第6章 ※夜這い星の褥※
キリカの惣闇色の瞳が涙に濡れる。が、構わず、キリカは続けた。黒死牟に反論の余地を与えないように。
「どうか、ご自分のお気持ちに向き合ってください。複雑な気持ちを抱かれていると思いますが、その中には弟さんへの情もあるはずです」
擦れ違ったまま終わってしまった兄弟があまりに不憫だった。あまりにも確執が深すぎて、「好き」、「嫌い」などと簡単に済むようなものではない事はキリカにも容易に推察できた。
だが、弟への感情を「憎悪」と「嫉妬」しか認めようとしないのが、堪らなく辛かった。
数百年、黒死牟が囚われ続けてきた泥沼のようなわだかまりから何とか掬い上げたかった。
「気持ちに・・・、向き合えだと・・・」
黒死牟が呆然と呟いた。
「そうです。ずっと、弟さんの事を気にかけていらしたんです。あなたは優しい方ですから」
「そんな事はない・・・。私は優しくなどない・・・」
「いいえっ。」
キリカが夢中で首を振る。涙が夜風に舞った。
「あなたは何度も私を助けてくださった方です。孤独だった私に寄り添い、愛してくださいました。巌勝様にお会いできた事が、今までの人生で一番の幸せです」
言葉にする事によって、思いをより強く実感した。黒死牟の手をとり、両の掌を重ねた。包み込むように優しく。

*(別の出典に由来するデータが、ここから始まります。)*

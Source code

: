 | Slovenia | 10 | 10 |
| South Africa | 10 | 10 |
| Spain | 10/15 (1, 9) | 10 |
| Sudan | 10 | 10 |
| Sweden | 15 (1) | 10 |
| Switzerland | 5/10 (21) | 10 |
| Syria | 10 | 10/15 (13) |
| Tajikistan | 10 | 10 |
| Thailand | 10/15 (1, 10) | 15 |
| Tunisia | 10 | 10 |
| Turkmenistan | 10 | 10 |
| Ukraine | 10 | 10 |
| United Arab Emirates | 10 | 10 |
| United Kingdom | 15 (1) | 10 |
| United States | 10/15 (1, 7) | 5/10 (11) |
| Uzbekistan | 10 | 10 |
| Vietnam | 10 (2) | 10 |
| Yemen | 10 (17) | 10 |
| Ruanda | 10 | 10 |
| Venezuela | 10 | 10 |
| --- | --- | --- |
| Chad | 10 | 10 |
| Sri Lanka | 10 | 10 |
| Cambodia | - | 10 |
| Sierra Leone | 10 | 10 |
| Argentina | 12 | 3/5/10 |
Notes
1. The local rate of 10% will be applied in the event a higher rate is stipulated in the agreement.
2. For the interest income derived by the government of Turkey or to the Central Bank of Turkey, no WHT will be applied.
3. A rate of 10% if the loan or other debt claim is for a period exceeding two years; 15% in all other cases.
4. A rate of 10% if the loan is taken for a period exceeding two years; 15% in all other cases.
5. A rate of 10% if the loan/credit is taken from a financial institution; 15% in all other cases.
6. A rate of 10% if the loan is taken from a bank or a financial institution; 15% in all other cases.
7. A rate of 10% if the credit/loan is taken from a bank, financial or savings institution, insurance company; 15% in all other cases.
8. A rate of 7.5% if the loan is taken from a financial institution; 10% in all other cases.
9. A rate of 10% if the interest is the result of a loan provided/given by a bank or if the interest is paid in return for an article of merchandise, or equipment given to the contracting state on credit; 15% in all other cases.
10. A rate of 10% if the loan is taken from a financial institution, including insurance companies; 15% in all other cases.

重ねられた掌から伝わる温もり。黒死牟の心の中に燠火のように燻る、負の感情を癒していくようだった。
(人であった時に・・・、キリカに会えていたら私は・・・)
鬼にならなかったのだろうか。考えても詮なき事だ。あの頃は誰かに心の裡を打ち明ける機会も相手もいなかった。武家の跡取りとして、棟梁として、鬼狩りとして、常に上手く立ち振る舞う事のみを考えていた。
誰ひとり、秘めてきた濁流のような思いに気付く者もいなかっただろう。
「それに・・・、私、知っているんです」
キリカは続けた。掌に力を込める。
「巌勝様が夜な夜な、剣の稽古をしていらっしゃるのを。ひたむきなお姿に私は心を打たれました。きっと小さい頃から、少しも慢心せず励まれてきたのですね。おいそれと真似できる事ではありません・・・」
ある晩の甘い睦事のあと。眠りに就いていたキリカは、ふと眼を覚まし、隣に黒死牟がいない事に気付いた。